* [Problem details] Among the lines below, the one containing "- 🔗 Integration" opens the range and the one containing "# Object Oriented Cards" closes it. Print that range exactly, without the pictures.

(Document images with source code)
/---

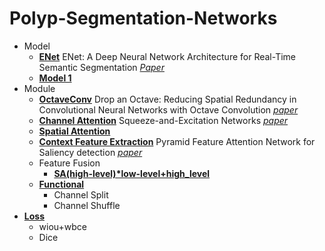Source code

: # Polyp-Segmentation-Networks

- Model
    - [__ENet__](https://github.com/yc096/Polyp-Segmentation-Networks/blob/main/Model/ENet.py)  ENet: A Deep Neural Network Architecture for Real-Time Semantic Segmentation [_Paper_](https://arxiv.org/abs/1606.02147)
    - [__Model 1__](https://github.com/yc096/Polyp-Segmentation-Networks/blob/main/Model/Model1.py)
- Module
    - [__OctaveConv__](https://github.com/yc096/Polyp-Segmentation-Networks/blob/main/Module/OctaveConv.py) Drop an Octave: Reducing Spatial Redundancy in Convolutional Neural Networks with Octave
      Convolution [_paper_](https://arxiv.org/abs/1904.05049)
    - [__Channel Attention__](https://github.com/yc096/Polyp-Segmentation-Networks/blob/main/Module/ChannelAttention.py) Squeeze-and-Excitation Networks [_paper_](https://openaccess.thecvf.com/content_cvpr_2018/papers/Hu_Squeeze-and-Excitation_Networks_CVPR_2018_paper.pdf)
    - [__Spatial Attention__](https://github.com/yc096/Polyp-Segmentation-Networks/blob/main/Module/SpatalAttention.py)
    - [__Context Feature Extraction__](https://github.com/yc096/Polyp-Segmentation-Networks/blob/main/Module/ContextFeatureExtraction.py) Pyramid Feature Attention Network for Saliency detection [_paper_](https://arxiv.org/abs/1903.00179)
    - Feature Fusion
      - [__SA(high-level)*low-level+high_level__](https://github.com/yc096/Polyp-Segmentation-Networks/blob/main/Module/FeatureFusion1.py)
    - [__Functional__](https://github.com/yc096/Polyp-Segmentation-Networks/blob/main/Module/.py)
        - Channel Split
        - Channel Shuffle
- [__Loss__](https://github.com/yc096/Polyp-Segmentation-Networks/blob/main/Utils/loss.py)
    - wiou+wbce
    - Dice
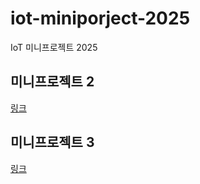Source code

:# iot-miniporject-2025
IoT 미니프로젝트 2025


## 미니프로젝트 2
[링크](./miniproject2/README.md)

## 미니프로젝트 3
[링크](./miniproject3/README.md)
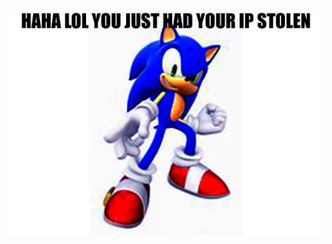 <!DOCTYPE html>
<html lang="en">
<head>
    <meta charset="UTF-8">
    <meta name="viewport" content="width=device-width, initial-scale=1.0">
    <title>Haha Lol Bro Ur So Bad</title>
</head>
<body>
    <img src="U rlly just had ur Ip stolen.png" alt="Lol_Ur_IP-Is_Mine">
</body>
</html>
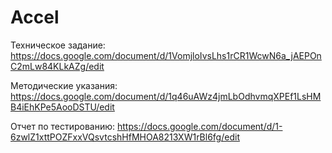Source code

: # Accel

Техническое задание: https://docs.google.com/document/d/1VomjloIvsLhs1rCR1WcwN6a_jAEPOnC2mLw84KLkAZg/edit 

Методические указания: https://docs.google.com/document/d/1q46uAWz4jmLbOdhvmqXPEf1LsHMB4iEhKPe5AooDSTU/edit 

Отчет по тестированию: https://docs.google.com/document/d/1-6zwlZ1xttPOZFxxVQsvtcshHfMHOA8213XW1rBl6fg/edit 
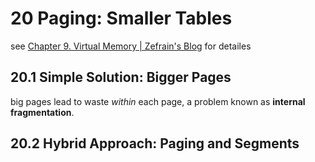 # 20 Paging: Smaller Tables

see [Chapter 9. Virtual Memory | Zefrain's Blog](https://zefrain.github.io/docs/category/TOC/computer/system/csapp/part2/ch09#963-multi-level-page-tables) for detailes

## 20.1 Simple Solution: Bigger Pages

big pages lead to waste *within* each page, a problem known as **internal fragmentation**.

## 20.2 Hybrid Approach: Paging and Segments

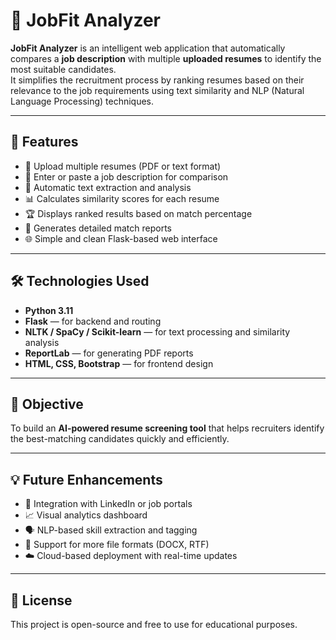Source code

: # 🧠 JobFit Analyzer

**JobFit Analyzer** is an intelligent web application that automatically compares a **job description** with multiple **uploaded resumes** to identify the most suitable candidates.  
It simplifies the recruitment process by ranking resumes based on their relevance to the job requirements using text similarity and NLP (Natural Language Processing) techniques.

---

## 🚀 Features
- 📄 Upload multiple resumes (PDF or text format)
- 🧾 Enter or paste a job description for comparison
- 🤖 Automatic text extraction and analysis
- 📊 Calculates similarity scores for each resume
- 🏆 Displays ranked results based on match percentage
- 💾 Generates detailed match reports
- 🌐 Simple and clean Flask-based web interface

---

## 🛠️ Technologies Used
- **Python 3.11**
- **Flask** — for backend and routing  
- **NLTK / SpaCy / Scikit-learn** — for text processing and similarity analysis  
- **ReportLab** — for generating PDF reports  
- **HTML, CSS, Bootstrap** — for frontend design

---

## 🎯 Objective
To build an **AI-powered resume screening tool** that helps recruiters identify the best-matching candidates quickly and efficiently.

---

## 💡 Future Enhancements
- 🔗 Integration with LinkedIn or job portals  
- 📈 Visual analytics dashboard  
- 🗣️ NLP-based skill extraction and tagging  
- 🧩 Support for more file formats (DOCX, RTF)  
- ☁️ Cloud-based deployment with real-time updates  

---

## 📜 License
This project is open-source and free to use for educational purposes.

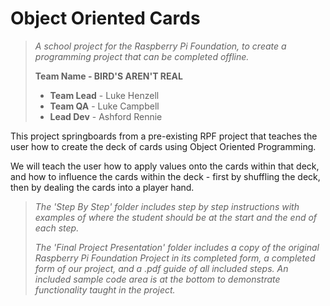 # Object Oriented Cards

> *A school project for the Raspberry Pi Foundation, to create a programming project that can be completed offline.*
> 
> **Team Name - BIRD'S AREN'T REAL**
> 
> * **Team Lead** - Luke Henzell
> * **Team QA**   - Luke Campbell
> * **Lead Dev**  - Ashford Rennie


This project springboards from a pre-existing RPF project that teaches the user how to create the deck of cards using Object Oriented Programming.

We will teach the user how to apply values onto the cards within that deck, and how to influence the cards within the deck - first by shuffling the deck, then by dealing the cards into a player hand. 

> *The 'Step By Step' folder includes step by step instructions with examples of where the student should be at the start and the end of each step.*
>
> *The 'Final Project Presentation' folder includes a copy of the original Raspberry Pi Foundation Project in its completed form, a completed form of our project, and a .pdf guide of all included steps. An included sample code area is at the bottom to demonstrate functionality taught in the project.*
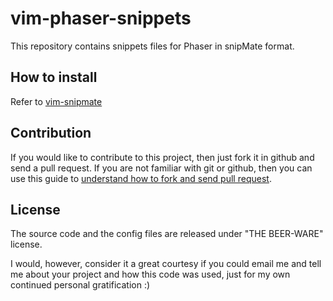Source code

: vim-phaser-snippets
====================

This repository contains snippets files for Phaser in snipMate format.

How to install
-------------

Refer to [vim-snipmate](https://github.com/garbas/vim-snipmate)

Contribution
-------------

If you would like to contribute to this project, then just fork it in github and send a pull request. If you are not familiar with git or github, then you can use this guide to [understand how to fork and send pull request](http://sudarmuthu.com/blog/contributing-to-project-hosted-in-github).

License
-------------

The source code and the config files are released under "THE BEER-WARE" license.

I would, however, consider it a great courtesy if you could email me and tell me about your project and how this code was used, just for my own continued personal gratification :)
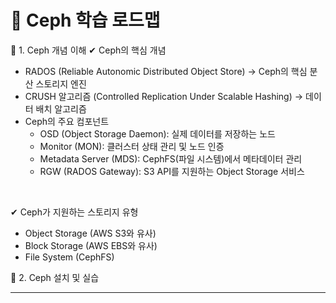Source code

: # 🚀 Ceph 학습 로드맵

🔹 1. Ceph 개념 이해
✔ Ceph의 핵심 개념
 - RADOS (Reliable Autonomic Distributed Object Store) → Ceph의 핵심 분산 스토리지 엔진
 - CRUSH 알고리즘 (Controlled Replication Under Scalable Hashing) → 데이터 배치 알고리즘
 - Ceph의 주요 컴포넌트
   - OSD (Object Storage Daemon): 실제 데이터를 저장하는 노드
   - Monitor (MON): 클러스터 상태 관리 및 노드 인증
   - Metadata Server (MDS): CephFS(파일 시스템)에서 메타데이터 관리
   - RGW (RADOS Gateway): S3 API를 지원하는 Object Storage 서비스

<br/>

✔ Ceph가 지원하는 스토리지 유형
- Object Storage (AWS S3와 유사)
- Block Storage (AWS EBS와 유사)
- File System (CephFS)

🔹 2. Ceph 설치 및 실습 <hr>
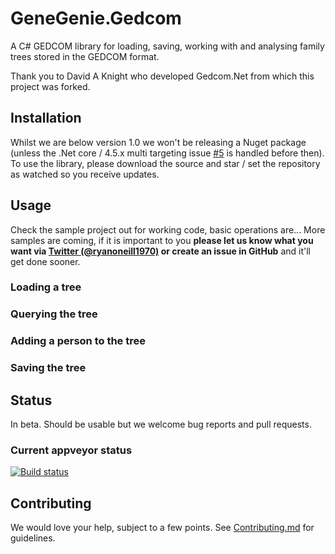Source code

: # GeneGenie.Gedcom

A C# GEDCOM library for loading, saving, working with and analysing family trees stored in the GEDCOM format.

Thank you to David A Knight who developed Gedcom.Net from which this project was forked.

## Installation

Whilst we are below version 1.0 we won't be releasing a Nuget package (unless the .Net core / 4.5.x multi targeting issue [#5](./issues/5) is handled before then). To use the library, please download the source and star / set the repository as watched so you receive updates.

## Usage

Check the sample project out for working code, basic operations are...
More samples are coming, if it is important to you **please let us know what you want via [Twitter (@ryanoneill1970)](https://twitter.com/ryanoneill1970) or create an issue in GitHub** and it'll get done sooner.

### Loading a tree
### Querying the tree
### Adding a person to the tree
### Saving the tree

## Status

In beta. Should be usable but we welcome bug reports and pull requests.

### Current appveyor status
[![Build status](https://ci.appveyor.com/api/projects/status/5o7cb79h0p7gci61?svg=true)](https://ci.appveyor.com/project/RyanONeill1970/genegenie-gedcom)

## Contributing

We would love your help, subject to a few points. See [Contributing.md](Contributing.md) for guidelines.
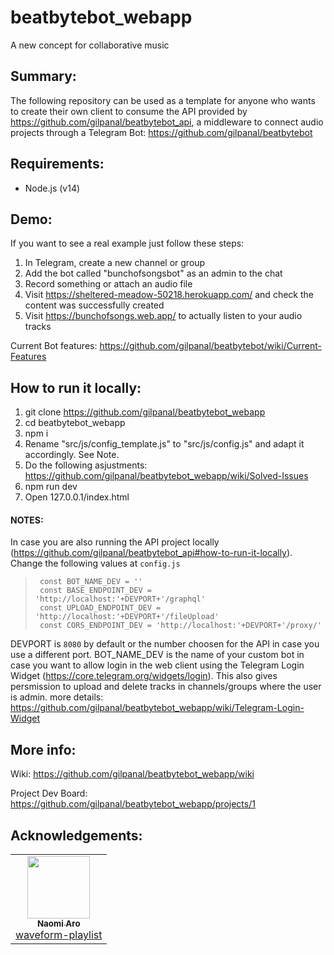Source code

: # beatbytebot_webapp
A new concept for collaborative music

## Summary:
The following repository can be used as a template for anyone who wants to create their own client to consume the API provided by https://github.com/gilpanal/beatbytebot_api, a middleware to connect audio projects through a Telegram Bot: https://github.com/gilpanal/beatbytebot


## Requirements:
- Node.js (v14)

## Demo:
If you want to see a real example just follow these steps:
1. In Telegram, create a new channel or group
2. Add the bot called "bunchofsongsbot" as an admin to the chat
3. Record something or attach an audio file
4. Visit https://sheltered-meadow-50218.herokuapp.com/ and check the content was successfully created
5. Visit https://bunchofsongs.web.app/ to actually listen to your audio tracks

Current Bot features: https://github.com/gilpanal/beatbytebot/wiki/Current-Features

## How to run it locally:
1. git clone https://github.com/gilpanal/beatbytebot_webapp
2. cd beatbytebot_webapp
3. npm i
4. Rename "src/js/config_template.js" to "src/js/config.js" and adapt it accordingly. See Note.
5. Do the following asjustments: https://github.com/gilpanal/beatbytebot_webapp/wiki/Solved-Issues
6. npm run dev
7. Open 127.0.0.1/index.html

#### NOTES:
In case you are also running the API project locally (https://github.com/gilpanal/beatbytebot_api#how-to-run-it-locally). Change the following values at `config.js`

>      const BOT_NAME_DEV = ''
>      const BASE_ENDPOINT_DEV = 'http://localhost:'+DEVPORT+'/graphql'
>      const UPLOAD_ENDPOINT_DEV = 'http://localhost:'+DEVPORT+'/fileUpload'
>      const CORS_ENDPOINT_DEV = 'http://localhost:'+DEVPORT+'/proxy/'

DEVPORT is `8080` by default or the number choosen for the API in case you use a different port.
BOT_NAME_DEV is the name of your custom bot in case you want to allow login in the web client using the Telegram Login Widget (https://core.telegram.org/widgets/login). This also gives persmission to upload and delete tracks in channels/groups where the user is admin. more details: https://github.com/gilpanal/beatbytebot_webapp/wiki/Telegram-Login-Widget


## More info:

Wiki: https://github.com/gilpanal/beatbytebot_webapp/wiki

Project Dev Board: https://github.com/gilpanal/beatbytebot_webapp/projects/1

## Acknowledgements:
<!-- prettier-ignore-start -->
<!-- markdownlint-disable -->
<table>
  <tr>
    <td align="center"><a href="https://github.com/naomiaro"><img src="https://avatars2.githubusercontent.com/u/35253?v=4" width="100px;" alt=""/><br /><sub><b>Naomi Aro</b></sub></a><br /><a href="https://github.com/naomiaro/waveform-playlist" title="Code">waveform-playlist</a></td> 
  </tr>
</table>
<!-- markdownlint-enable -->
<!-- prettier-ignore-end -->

\---

* [Output]
- 🔗 Integration with LinkedIn or job portals  
- 📈 Visual analytics dashboard  
- 🗣️ NLP-based skill extraction and tagging  
- 🧩 Support for more file formats (DOCX, RTF)  
- ☁️ Cloud-based deployment with real-time updates  

---

## 📜 License
This project is open-source and free to use for educational purposes.

 # Object Oriented Cards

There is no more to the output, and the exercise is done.